CodeHTTPWhenSuggested action
BAD_ADDRESS400:address param malformedShow the user the input you parsed; ask them to clarify.
BAD_PARAMS400Query param missing or out of rangeRe-prompt for the missing value.
RATE_LIMITED429300 req/min/IP exceededHonor retryAfterSec; back off.
GENESIS_NOT_FINALIZED503LaunchController.preflight() bit 0 still SETTell the user genesis isn’t live; surface the bitmask.
CHAIN_UNREADY503Deployment manifest missing the contract addressOps issue — report.
QUOTE_FAILED502FurnaceQuoter eth_call revertedShow the raw revert reason; retry isn’t usually fruitful.
STATE_READ_FAILED502Required RPC view-call failed (balanceOf / stakedBalance / claimableEth / earned)Retry once; if still failing, surface to ops.
INTERNAL_ERROR500Unhandled exception in the workerRetry with backoff; report if persistent.

The agent should treat every non-200 response as a structured error and not assume ok: true.

minVeOut and slippage

For lock-via-Furnace actions (/prepare/lock-via-furnace) the plugin auto-quotes via FurnaceQuoter and applies the same applyMinVeOutClamp UX guard the frontend uses:

minVeOut = floor(veOut * (10_000 - slippageBps) / 10_000) if (veOut > 0 && minVeOut == 0) minVeOut = 1

Pass slippageBps to override the default (50 bps = 0.5%). The clamp to 1 wei matches the on-chain guard in MarketRouter, ShareholderRoyalties, and LpStakingVault7D, so an agent prompt can never silently produce a calldata that bypasses slippage protection.

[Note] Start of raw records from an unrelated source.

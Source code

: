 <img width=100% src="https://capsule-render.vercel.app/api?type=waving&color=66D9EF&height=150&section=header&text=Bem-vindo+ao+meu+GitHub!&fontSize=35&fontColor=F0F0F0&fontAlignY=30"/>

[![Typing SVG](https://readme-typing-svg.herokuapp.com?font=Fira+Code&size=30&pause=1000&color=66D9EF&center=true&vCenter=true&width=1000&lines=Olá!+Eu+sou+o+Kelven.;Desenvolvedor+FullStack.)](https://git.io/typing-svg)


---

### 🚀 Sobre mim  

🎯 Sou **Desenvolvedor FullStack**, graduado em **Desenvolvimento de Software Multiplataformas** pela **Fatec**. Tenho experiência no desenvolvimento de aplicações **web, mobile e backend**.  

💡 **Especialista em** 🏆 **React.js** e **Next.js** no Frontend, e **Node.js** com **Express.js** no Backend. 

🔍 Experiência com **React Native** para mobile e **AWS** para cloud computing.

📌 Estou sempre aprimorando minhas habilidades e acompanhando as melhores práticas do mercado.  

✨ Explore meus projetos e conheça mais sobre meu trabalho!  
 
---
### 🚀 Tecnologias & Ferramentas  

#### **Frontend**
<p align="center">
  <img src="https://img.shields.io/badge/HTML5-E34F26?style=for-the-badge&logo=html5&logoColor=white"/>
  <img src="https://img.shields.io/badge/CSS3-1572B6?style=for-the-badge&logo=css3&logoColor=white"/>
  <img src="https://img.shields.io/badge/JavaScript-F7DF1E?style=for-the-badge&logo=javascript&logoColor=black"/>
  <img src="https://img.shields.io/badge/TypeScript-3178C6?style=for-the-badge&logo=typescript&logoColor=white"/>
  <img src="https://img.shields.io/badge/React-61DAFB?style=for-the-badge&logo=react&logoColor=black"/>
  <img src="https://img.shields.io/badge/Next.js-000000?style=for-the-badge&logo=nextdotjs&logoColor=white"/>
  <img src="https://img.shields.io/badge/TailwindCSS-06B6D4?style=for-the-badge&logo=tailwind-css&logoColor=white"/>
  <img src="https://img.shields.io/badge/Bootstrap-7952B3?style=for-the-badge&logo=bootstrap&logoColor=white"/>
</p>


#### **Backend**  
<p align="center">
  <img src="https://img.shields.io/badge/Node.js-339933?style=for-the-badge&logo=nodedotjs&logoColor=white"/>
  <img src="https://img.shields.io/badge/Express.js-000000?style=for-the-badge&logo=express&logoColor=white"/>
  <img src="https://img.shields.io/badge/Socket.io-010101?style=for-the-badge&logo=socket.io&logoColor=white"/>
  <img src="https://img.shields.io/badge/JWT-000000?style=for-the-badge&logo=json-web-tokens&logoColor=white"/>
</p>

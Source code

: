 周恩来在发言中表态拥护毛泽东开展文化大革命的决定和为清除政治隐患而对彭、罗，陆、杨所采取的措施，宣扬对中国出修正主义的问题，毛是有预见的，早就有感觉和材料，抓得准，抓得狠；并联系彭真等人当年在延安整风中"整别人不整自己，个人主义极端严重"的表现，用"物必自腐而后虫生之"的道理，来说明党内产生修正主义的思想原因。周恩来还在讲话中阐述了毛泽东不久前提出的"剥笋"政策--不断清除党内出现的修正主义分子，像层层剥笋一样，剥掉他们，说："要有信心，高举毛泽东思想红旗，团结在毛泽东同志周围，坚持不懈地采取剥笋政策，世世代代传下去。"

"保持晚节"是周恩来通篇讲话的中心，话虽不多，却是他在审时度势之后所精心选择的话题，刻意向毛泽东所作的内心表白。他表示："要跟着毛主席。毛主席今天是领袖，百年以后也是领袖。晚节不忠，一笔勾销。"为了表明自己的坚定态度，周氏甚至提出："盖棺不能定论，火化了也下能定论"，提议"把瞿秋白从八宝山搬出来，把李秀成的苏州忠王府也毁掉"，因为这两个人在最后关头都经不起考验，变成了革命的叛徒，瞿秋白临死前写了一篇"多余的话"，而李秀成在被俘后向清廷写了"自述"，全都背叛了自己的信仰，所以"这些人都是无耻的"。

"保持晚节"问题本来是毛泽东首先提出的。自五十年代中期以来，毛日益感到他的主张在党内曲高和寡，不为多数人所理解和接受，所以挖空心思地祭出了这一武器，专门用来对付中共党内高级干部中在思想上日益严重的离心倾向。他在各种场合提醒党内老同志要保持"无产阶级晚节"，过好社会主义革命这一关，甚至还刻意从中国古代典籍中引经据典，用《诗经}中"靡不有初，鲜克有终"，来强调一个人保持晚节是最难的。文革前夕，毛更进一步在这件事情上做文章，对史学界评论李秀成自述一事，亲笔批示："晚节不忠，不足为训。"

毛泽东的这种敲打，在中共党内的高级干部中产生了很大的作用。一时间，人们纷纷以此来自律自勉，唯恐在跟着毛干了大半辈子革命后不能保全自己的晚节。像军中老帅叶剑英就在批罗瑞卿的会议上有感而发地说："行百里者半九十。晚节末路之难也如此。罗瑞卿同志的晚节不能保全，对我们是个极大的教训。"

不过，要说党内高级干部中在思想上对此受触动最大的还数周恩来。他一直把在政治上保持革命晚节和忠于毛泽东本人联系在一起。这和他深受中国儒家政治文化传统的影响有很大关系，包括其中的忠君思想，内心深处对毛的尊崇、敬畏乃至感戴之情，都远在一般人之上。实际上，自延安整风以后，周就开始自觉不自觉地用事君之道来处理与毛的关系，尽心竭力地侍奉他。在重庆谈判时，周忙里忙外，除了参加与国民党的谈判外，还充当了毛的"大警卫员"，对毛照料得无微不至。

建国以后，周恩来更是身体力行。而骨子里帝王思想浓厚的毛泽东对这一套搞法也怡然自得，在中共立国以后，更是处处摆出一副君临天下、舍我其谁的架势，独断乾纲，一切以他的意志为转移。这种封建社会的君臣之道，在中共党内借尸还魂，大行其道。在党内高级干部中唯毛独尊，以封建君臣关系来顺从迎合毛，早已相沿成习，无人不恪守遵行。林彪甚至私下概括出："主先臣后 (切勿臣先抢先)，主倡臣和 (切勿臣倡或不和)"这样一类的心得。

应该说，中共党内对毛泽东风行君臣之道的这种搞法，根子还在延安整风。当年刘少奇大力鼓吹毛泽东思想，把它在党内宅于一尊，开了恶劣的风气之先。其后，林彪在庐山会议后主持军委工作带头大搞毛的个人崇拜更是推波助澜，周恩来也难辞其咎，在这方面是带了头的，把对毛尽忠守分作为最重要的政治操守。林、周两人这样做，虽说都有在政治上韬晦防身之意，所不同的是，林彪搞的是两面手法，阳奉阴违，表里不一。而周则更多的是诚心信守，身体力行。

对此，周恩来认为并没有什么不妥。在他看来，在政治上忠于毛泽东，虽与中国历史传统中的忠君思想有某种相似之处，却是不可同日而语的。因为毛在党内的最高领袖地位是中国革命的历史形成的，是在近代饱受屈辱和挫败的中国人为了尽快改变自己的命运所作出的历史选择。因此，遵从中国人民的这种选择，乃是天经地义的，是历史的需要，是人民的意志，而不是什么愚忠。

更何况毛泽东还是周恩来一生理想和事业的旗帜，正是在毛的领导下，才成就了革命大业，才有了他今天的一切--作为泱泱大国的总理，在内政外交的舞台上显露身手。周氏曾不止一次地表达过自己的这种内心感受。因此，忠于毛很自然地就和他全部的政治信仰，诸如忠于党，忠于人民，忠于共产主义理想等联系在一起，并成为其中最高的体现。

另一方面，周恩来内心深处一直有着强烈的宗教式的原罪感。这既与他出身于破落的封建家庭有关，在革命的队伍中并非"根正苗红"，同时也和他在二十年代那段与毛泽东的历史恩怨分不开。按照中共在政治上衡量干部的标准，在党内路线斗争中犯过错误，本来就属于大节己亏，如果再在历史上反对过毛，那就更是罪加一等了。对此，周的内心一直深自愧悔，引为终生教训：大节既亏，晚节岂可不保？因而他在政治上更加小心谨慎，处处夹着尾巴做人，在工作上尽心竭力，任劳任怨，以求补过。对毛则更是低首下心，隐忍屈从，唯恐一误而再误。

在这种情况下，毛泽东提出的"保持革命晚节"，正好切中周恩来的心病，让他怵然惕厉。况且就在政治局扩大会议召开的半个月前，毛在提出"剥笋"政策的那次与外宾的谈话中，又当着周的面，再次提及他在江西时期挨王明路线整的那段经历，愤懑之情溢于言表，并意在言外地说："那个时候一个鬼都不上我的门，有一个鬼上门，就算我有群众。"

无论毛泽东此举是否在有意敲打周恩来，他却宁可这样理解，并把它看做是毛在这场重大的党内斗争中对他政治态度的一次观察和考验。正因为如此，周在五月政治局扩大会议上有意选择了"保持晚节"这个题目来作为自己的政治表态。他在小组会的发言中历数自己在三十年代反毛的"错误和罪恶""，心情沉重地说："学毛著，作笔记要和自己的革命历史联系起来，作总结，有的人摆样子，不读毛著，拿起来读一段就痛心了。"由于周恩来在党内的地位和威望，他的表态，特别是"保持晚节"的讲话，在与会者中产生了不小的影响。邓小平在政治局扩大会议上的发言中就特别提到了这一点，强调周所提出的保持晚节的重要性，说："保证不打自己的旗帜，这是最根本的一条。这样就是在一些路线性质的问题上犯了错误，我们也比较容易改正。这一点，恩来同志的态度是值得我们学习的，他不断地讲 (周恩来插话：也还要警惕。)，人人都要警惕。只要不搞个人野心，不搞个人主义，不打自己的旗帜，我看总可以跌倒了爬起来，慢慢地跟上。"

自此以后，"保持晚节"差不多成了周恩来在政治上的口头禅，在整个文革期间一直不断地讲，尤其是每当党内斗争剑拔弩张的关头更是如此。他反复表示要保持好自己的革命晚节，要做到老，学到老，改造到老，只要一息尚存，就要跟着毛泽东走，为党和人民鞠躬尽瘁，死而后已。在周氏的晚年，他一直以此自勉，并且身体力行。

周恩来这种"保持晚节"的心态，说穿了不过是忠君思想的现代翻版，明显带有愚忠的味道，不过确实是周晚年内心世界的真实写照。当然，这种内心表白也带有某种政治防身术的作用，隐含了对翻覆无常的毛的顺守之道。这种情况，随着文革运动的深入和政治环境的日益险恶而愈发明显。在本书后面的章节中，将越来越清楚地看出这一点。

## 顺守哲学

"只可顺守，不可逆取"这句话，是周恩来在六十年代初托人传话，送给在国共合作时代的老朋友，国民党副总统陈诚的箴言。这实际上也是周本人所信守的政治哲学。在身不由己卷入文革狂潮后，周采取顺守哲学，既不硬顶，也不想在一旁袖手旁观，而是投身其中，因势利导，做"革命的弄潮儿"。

If your agent needs to surface the quote to the user before preparing the action, call /quote/lock-via-furnace first — the response shape includes the same minVeOutWei field the prepare endpoint will use, so the user can review the exact slippage floor before signing.

Local development

The plugin is hosted at claimru.sh/api/mcp/v1/* and at staging.claimru.sh/api/mcp/v1/* for Sepolia testing. For local fork testing, run your agent against staging (Sepolia chainId 84532) and a Coinbase Smart Wallet pointed at the same network. Local integration tests can also exercise the underlying encoding path directly by importing @claimrush/calldata-prepare.

Idempotency and retries

Every endpoint is idempotent and side-effect-free — they only read chain state and return calldata. Safe to retry on transient errors. The plugin worker does not de-duplicate identical requests; if your agent calls /prepare/lock-via-furnace twice with the same arguments, you’ll get the same batch back twice, and send_calls will produce two independent batches (the user prompted twice).

For “did the user already do this?” questions, read /state/:address after the action completes — the subgraph is the source of truth.